*What is expected*. Could you please find each line in the records that contains the word "articles" and copy it?

*Document images with source code*.
╔══
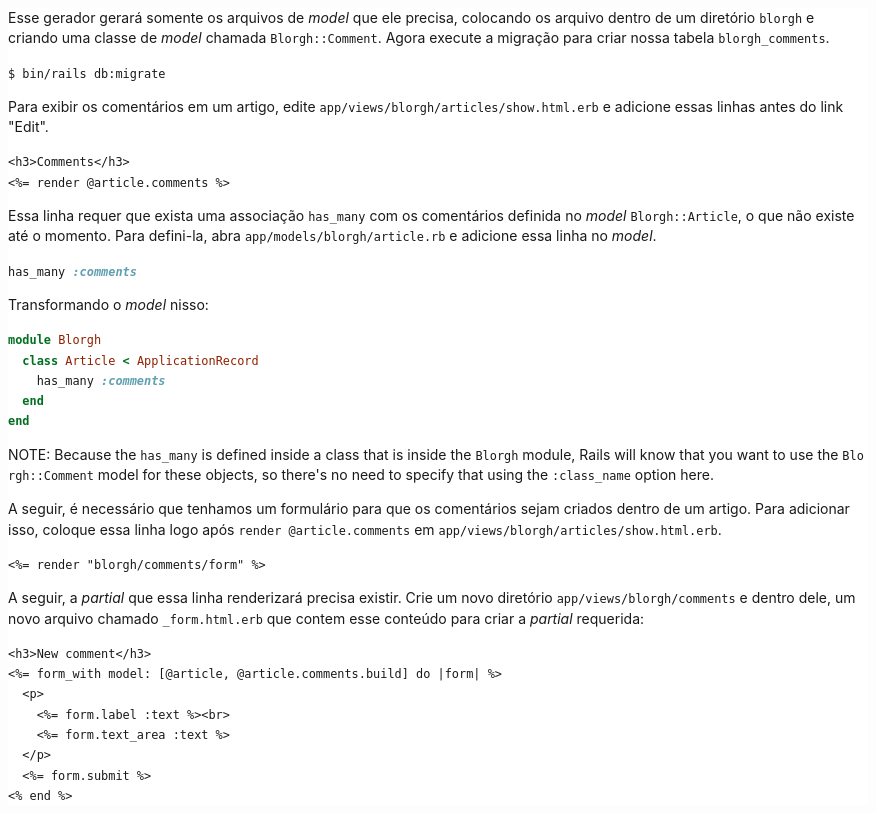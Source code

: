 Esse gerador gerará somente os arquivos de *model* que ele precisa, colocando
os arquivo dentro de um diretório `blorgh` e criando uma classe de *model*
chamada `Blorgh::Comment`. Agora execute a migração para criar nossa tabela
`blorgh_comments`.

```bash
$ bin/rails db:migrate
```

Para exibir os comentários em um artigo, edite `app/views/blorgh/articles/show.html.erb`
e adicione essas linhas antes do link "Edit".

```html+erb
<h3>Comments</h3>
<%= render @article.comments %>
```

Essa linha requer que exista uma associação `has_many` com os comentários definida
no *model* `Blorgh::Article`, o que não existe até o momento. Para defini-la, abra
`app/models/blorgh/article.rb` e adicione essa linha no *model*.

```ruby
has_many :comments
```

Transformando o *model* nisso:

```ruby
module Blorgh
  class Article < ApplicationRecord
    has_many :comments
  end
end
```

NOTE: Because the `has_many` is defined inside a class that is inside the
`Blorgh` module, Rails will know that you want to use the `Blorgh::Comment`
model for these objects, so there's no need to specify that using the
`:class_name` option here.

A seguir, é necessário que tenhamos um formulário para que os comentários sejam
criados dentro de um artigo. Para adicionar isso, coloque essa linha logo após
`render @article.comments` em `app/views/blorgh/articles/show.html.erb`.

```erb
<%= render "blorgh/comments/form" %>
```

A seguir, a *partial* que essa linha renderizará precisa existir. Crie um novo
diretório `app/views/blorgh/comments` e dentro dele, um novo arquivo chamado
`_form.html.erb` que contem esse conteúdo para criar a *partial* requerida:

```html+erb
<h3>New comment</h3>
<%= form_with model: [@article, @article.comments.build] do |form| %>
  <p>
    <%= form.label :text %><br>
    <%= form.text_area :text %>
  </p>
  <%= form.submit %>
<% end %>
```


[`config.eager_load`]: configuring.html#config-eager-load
╚══
*Result of the task*.
Para exibir os comentários em um artigo, edite `app/views/blorgh/articles/show.html.erb`
`render @article.comments` em `app/views/blorgh/articles/show.html.erb`.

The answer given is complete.